I hope there is something useful here .
Time will tell, at least the man is open source and challenging others to come play with this idea.
I keep hoping a real science will arise from the ruin that is climatology, but will remain cynical until the ology turns to science.
Mosher, Shore,
I did not know that.
Do I need to add sarc tags?
GIGOQ&E
GIGO quicker & easier.
“The new approach focuses on fundamental forces that drive climate…”
===================
Don’t be coy, just tell us exactly what they are.
I am puzzled as to why so much discussion goes on about the effect of CO2 on radiated heat energy from the Earth’s surface and middle atmosphere. Reference is also made to the Glass house effect.
In a glass house, the air that has been warmed by incoming radiation from the sun convects upward, this warm air is trapped mechanically by the glass roof.
The glass structure prevents winds from sweeping the heated air out of the building, replacing it with cool air.
The glass isn’t there to prevent heat radiating out of the building, but is there to keep the air in the building trapped. Any heat loss from the glass house is by conduction through the glass and some radiation.
To my knowledge a large proportion of the heat transferred to the upper atmosphere is by convection.
If you live in the tropical regions you can observe the clear skies in the morning and watch the huge clouds forming during the day followed by massive thunder storms and heavy rain late in the day.
CO2 and its overall effect on heat transfer to space is minimal and I think can be almost ignored
Water vapour is transferred to high altitude by convection, where it condenses loosing its latent heat of which a good percentage gets radiated out into space. Water in this case is a natural refrigerant, and in my opinion forms an important component of the Earth’s temperature control system. I think CO2 plays a very small role in the Earth’s temperature control.
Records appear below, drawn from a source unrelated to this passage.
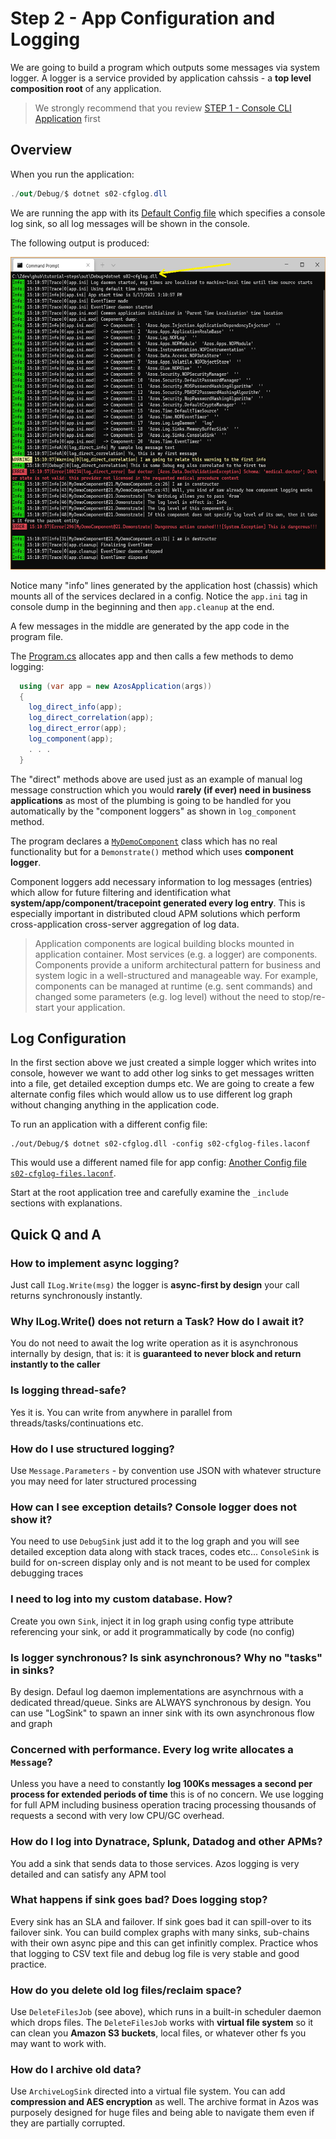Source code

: ﻿# Step 2 - App Configuration and Logging

We are going to build a program which outputs some messages via system logger.
A logger is a service provided by application cahssis - a **top level composition 
root** of any application. 

> We strongly recommend that you review [STEP 1 - Console CLI Application](/src/s01-console) first

## Overview

When you run the application:
```csharp
./out/Debug/$ dotnet s02-cfglog.dll
```

We are running the app with its [Default Config file](s02-cfglog.laconf) which specifies a console log 
sink, so all log messages will be shown in the console.

The following output is produced:
 
<img src="img/screen01.png" height="500px">

Notice many "info" lines generated by the application host (chassis) which mounts all
of the services declared in a config. Notice the `app.ini` tag in console dump in the beginning
and then `app.cleanup` at the end.

A few messages in the middle are generated by the app code in the program file.

The [Program.cs](Program.cs) allocates app and then calls a few methods to demo logging:
```csharp
  using (var app = new AzosApplication(args))
  {
    log_direct_info(app);
    log_direct_correlation(app);
    log_direct_error(app);
    log_component(app);
    . . .
  }
```
The "direct" methods above are used just as an example of manual log message construction which 
you would **rarely (if ever) need in business applications** as most of the plumbing is going to 
be handled for you automatically by the "component loggers" as shown in `log_component` method.

The program declares a [`MyDemoComponent`](MyDemoComponent.cs) class which has no real
functionality but for a `Demonstrate()` method which uses **component logger**.

Component loggers add necessary information to log messages (entries) which allow for future
filtering and identification what **system/app/component/tracepoint generated every log entry**.
This is especially important in distributed cloud APM solutions which perform cross-application
cross-server aggregation of log data.

> Application components are logical building blocks mounted in application container. Most services 
> (e.g. a logger) are components. Components provide a uniform architectural pattern for 
> business and system logic in a well-structured and manageable way. For example, components 
> can be managed at runtime (e.g. sent commands) and changed some parameters (e.g. log level) 
> without the need to stop/re-start your application.
 
## Log Configuration
In the first section above we just created a simple logger which writes into console, however
we want to add other log sinks to get messages written into a file, get detailed exception dumps etc.
We are going to create a few alternate config files which would allow us to use different log graph
without changing anything in the application code.

To run an application with a different config file:
```
./out/Debug/$ dotnet s02-cfglog.dll -config s02-cfglog-files.laconf
```

This would use a different named file for app config: 
 [Another Config file `s02-cfglog-files.laconf`](s02-cfglog-files.laconf).

Start at the root application tree and carefully examine the `_include` sections with explanations.




 
## Quick Q and A

### How to implement async logging?
Just call `ILog.Write(msg)` the logger is **async-first by design** your call returns synchronously
instantly.

### Why ILog.Write() does not return a Task? How do I await it?
You do not need to await the log write operation as it is asynchronous internally by design, that is:
it is **guaranteed to never block and return instantly to the caller** 

### Is logging thread-safe?
Yes it is. You can write from anywhere in parallel from threads/tasks/continuations etc.

### How do I use structured logging?
Use `Message.Parameters` - by convention use JSON with whatever structure you may need for later structured processing

### How can I see exception details? Console logger does not show it?
You need to use `DebugSink` just add it to the log graph and you will see detailed exception data
along with stack traces, codes etc... `ConsoleSink` is build for on-screen display only and is not meant
to be used for complex debugging traces

### I need to log into my custom database. How?
Create you own `Sink`, inject it in log graph using config type attribute referencing your sink, or add it
programmatically by code (no config)

### Is logger synchronous? Is sink asynchronous? Why no "tasks" in sinks?
By design. Defaul log daemon implementations are asynchrnous with a dedicated thread/queue.
Sinks are ALWAYS synchronous by design. You can use "LogSink" to spawn an inner sink with its own
asynchronous flow and graph

### Concerned with performance. Every log write allocates a `Message`?
Unless you have a need to constantly **log 100Ks messages a second per process for extended periods of time**
this is of no concern.  We use logging for full APM including business operation tracing
processing thousands of requests a second with very low CPU/GC overhead.

### How do I log into Dynatrace, Splunk, Datadog and other APMs?
You add a sink that sends data to those services. Azos logging is very detailed and can satisfy any APM tool

### What happens if sink goes bad? Does logging stop?
Every sink has an SLA and failover. If sink goes bad it can spill-over to its failover sink.
You can build complex graphs with many sinks, sub-chains with their own async pipe and this 
can get infinitly complex. Practice whos that logging to CSV text file and debug log file is very
stable and good practice.

### How do you delete old log files/reclaim space?
Use `DeleteFilesJob` (see above), which runs in a built-in scheduler daemon which drops files.
The `DeleteFilesJob` works with **virtual file system** so it can clean you **Amazon S3 buckets**, local files,
or whatever other fs you may want to work with.

### How do I archive old data?
Use `ArchiveLogSink` directed into a virtual file system. You can add **compression and AES encryption** as well.
The archive format in Azos was purposely designed for huge files and being able to navigate them even if they are partially corrupted.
I know that some climate scientist rely on “models”. The programs in the computers can only reflect the opinion of the programmer/s, as computers cannot think, but merely perform very rapid calculations using algorithms programmed into them by people with opinions. I feel that very often these opinions are wrong as born out by the divergence of model predicted and observed temperatures.
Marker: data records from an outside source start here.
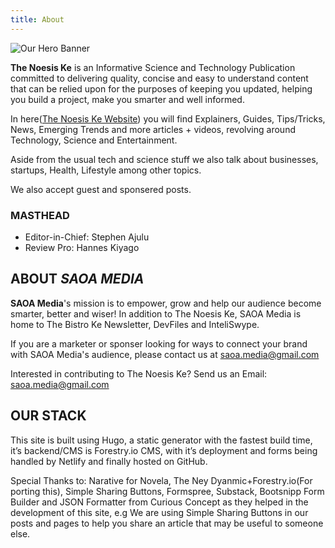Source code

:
 ```yaml
---
title: About
---
```



![Our Hero Banner](/images/about.png)


**The Noesis Ke** is an Informative Science and Technology Publication committed to delivering quality, concise and easy to understand content that can be relied upon for the purposes of keeping you updated, helping you build a project, make you smarter and well informed.

In here([The Noesis Ke Website](https://thenoesis12.netlify.app)) you will find Explainers, Guides, Tips/Tricks, News, Emerging Trends and more articles + videos, revolving around Technology, Science and Entertainment.

Aside from the usual tech and science stuff we also talk about businesses, startups, Health, Lifestyle among other topics. 

We also accept guest and sponsered posts.

### MASTHEAD
* Editor-in-Chief: Stephen Ajulu
* Review Pro: Hannes Kiyago

## ABOUT *SAOA MEDIA*
**SAOA Media**'s mission is to empower, grow and help our audience become smarter, better and wiser! In addition to The Noesis Ke, SAOA Media is home to The Bistro Ke Newsletter, DevFiles and InteliSwype.

If you are a marketer or sponser looking for ways to connect your brand with SAOA Media's audience, please contact us at saoa.media@gmail.com

Interested in contributing to The Noesis Ke? Send us an Email: saoa.media@gmail.com

## OUR STACK
This site is built using Hugo, a static generator with the fastest build time, it’s backend/CMS is Forestry.io CMS, with it’s deployment and forms being handled by Netlify and finally hosted on GitHub.

Special Thanks to: Narative for Novela, The Ney Dyanmic+Forestry.io(For porting this), Simple Sharing Buttons, Formspree, Substack, Bootsnipp Form Builder and JSON Formatter from Curious Concept as they helped in the development of this site, e.g We are using Simple Sharing Buttons in our posts and pages to help you share an article that may be useful to someone else.
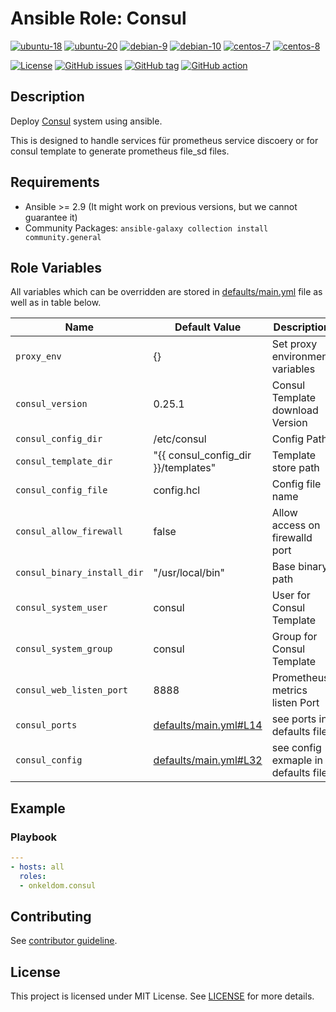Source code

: # Ansible Role: Consul

[![ubuntu-18](https://img.shields.io/badge/ubuntu-18.x-orange?style=flat&logo=ubuntu)](https://ubuntu.com/)
[![ubuntu-20](https://img.shields.io/badge/ubuntu-20.x-orange?style=flat&logo=ubuntu)](https://ubuntu.com/)
[![debian-9](https://img.shields.io/badge/debian-9.x-orange?style=flat&logo=debian)](https://www.debian.org/)
[![debian-10](https://img.shields.io/badge/debian-10.x-orange?style=flat&logo=debian)](https://www.debian.org/)
[![centos-7](https://img.shields.io/badge/centos-7.x-orange?style=flat&logo=centos)](https://www.centos.org/)
[![centos-8](https://img.shields.io/badge/centos-8.x-orange?style=flat&logo=centos)](https://www.centos.org/)

[![License](https://img.shields.io/badge/license-MIT%20License-brightgreen.svg?style=flat)](https://opensource.org/licenses/MIT)
[![GitHub issues](https://img.shields.io/github/issues/OnkelDom/ansible-role-consul?style=flat)](https://github.com/OnkelDom/ansible-role-consul/issues)
[![GitHub tag](https://img.shields.io/github/tag/OnkelDom/ansible-role-consul.svg?style=flat)](https://github.com/OnkelDom/ansible-role-consul/tags)
[![GitHub action](https://github.com/OnkelDom/ansible-role-consul/workflows/ansible-lint/badge.svg)](https://github.com/OnkelDom/ansible-role-consul)

## Description

Deploy [Consul](https://github.com/hashicorp/consul) system using ansible.

This is designed to handle services für prometheus service discoery or for consul template to generate prometheus file_sd files.

## Requirements

- Ansible >= 2.9 (It might work on previous versions, but we cannot guarantee it)
- Community Packages: `ansible-galaxy collection install community.general`

## Role Variables

All variables which can be overridden are stored in [defaults/main.yml](defaults/main.yml) file as well as in table below.

| Name           | Default Value | Description                        |
| -------------- | ------------- | -----------------------------------|
| `proxy_env` |  {} | Set proxy environment variables |
| `consul_version` | 0.25.1 | Consul Template download Version |
| `consul_config_dir` | /etc/consul | Config Path |
| `consul_template_dir` | "{{ consul_config_dir }}/templates" | Template store path |
| `consul_config_file` | config.hcl | Config file name |
| `consul_allow_firewall` | false | Allow access on firewalld port |
| `consul_binary_install_dir` | "/usr/local/bin" | Base binary path |
| `consul_system_user` | consul | User for Consul Template |
| `consul_system_group` | consul | Group for Consul Template |
| `consul_web_listen_port` | 8888 | Prometheus metrics listen Port |
| `consul_ports` | [defaults/main.yml#L14](defaults/main.yml#L14) | see ports in defaults file |
| `consul_config` | [defaults/main.yml#L32](defaults/main.yml#L32) | see config exmaple in defaults file |

## Example

### Playbook

```yaml
---
- hosts: all
  roles:
  - onkeldom.consul
```

## Contributing

See [contributor guideline](CONTRIBUTING.md).

## License

This project is licensed under MIT License. See [LICENSE](/LICENSE) for more details.
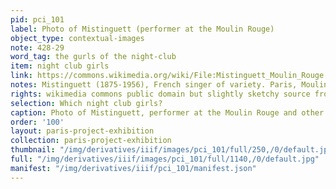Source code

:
 ```yaml
---
pid: pci_101
label: Photo of Mistinguett (performer at the Moulin Rouge)
object_type: contextual-images
note: 428-29
word_tag: the gurls of the night-club
item: night club girls
link: https://commons.wikimedia.org/wiki/File:Mistinguett_Moulin_Rouge.jpg?uselang=fr
notes: Mistinguett (1875-1956), French singer of variety. Paris, Moulin-Rouge.
rights: wikimedia commons public domain but slightly sketchy source from etsy
selection: Which night club girls?
caption: Photo of Mistinguett, performer at the Moulin Rouge and other Paris nightclubs
order: '100'
layout: paris-project-exhibition
collection: paris-project-exhibition
thumbnail: "/img/derivatives/iiif/images/pci_101/full/250,/0/default.jpg"
full: "/img/derivatives/iiif/images/pci_101/full/1140,/0/default.jpg"
manifest: "/img/derivatives/iiif/pci_101/manifest.json"
---
```

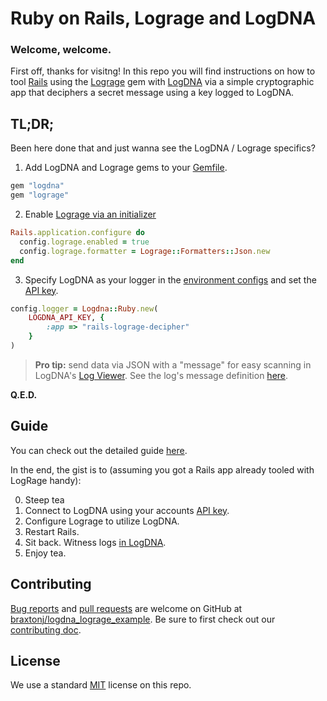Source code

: # Ruby on Rails, Lograge and LogDNA

### Welcome, welcome.

First off, thanks for visitng!  In this repo you will find instructions on how to tool <a href="https://rubyonrails.org/" target="_blank">Rails</a> using the <a href="https://github.com/roidrage/lograge" target="_blank">Lograge</a> gem with <a href="https://logdna.com" target="_blank">LogDNA</a> via a simple cryptographic app that deciphers a secret message using a key logged to LogDNA.

## TL;DR;

Been here done that and just wanna see the LogDNA / Lograge specifics?

1. Add LogDNA and Lograge gems to your [Gemfile](src/decipher/Gemfile#L59).
```ruby
gem "logdna"
gem "lograge"
```
2. Enable [Lograge via an initializer](src/decipher/config/initializers/lograge.rb)
```ruby
Rails.application.configure do
  config.lograge.enabled = true
  config.lograge.formatter = Lograge::Formatters::Json.new
end
```
3. Specify LogDNA as your logger in the [environment configs](src/decipher/config/environments/development.rb#L79) and set the [API key](https://app.logdna.com/manage/api-keys).
```ruby
config.logger = Logdna::Ruby.new(
    LOGDNA_API_KEY, {
        :app => "rails-lograge-decipher"
    }
)
```

> **Pro tip:** send data via JSON with a "message" for easy scanning in LogDNA's [Log Viewer](https://docs.logdna.com/docs/how-to-use-the-dashboard). See the log's message definition [here](src/decipher/app/controllers/app_controller.rb#L59).

**Q.E.D.**

## Guide

You can check out the detailed guide [here](./GUIDE.md).

In the end, the gist is to (assuming you got a Rails app already tooled with LogRage handy):

0. Steep tea
1. Connect to LogDNA using your accounts <a href="https://docs.logdna.com/docs/ingestion-key" target="_blank">API key</a>.
2. Configure Lograge to utilize LogDNA.
3. Restart Rails.
4. Sit back. Witness logs <a href="https://app.logdna.com" target="_blank">in LogDNA</a>.
5. Enjoy tea.

## Contributing

[Bug reports](https://github.com/braxtonj/logdna_lograge_example/issues) and [pull requests](https://github.com/braxtonj/logdna_lograge_example/pulls) are welcome on GitHub at [braxtonj/logdna_lograge_example](https://github.com/braxtonj/logdna_lograge_example).  Be sure to first check out our [contributing doc](./CONTRIBUTING.md).

## License

We use a standard [MIT](./LICENSE) license on this repo.
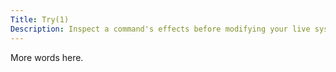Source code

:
 ```yaml
---
Title: Try(1)
Description: Inspect a command's effects before modifying your live system 
---
```


More words here.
At a minimum, this could be useful as a double-check.
No doubt this ‘model’ is logically equivalent to the standard Climate Schmience algorithm:
def run_climate_model(required_answer=”It’s worse than we thought”):
do_complicated_looking_stuff()
return required_answer
Theoretically, it’s a good idea. Practically, a lot of work is required. The approach is widely used for finite element modeling for solid mechanics and circuit simulation for electrical engineering, and no doubt many other areas that I have no knowledge of. However, it’s successful in those areas because the physics of the simulated bodies is well understood and predictable. From what I have seen, climate physics is very much not in that club. IMHO, statistical simulation is not likely to make much progress until the underlying physics of the climate is a whole lot better understood than it is now. And, that’s just not a simulation problem.
Strictly as a layman on this, but how well does statistical physics deal with boundary conditions and external inputs? That is things like transition form ocean to land, mountain ranges, or changes in solar output?